Zuzana Kroneková scite author profile

Poly(2-oxazolines) with varying alkyl chain lengths (e.g., methyl, ethyl, aryl) and molar masses have been tested for cell cytotoxicity in vitro. A standard 3-(4,5-dimethylthiazol-2-yl)-2,5-diphenyltetrazolium bromide (MTT) assay was used for the estimation of cell viability. Two monomers, 2-methyl-2-oxazoline and 2-ethyl-2-oxazoline, were found to provide polymers with non-cytotoxic properties. The dependence of cell viability on molar mass confirmed the expected trend; the viability increased with the higher molar mass of poly(2-ethyl-2-oxazoline) (PETOX), up to 15,000 g/mol.
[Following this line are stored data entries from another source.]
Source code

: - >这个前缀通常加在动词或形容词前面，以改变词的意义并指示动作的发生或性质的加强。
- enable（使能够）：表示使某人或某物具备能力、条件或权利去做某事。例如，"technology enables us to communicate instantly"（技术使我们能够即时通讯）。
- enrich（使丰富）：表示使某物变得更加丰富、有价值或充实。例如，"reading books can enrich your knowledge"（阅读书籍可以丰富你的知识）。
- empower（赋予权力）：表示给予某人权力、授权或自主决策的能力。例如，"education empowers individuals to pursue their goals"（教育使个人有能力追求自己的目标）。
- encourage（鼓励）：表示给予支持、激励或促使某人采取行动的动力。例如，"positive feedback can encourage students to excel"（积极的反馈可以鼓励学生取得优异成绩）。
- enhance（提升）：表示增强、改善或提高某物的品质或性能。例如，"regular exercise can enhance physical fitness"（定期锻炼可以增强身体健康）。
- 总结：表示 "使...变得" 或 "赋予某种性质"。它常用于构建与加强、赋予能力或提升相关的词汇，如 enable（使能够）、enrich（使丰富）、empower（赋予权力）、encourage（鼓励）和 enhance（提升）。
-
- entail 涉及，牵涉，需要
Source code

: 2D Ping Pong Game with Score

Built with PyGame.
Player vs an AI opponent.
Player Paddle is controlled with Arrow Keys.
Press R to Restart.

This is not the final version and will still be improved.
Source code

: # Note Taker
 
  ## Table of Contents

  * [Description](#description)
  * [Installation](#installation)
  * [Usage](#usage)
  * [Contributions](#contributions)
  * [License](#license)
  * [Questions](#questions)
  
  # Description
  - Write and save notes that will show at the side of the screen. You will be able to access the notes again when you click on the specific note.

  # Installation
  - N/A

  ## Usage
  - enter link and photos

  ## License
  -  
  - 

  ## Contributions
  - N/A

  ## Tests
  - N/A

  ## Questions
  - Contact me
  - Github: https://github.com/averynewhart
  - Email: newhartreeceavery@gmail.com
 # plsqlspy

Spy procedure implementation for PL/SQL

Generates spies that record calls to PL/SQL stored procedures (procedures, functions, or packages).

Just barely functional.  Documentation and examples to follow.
The results obtained for the polymers with aliphatic side chains were compared with the analogues that possessed an aromatic moiety. All results confirmed low cytotoxicity of the polymers prepared by cationic polymerization of 2-alkyl- and 2-aryl-2-oxazolines, which supports their utilization in biomedical applications. Fluorescence microscopy and steady-state fluorescence were used to observe pyrene-labeled polymer interactions with living cells. Polymer accumulated within the cells was found to be dependent on polymer concentration in media. The immunoefficiency of aromatic and aliphatic oxazoline polymers and copolymers was also studied. Phagocytic and metabolic activities of macrophages were used to assess the immunosuppressive effects of the selected copolymers for possible applications in drug delivery and immunobiology. Overall, the tested polymers demonstrated no significant influences on the cellular immunological parameters.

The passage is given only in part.